*Stored data:*
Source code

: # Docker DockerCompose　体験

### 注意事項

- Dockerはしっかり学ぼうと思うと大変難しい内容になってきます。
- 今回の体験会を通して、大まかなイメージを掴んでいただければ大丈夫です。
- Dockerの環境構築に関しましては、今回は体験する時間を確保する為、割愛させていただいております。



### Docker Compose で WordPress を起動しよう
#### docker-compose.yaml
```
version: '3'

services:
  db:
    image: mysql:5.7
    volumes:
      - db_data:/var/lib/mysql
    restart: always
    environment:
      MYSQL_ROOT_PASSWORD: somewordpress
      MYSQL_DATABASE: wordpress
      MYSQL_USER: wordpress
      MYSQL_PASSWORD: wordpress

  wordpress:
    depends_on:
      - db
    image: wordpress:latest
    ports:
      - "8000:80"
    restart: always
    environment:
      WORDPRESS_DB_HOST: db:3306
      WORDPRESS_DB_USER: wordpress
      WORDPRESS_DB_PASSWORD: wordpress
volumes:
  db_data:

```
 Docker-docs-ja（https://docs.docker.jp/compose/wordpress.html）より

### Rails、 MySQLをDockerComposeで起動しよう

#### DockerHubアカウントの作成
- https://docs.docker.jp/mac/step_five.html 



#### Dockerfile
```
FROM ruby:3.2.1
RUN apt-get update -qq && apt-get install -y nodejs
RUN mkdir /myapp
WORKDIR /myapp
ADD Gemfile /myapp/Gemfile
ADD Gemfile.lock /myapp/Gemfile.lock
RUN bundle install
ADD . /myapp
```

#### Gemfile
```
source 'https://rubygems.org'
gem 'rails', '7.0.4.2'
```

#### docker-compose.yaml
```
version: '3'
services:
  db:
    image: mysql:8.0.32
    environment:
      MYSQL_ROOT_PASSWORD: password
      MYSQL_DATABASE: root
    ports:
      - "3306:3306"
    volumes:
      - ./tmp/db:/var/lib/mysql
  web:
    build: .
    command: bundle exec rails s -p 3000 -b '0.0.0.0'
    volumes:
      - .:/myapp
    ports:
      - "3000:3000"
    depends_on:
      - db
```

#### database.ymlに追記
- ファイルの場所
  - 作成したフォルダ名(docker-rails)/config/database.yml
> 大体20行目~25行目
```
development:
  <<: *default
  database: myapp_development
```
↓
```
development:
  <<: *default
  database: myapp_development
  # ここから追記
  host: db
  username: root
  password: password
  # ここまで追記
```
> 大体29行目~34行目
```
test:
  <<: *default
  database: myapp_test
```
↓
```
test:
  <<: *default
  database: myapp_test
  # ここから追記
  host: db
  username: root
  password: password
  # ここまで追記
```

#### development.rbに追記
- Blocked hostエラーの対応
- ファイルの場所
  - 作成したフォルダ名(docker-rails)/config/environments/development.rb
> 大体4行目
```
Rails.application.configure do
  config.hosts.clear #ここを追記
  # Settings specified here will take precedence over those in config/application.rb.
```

*Work instruction:* A count alone is required. How many lines in the entries contain the string "html"?

*Solution to the problem:* 2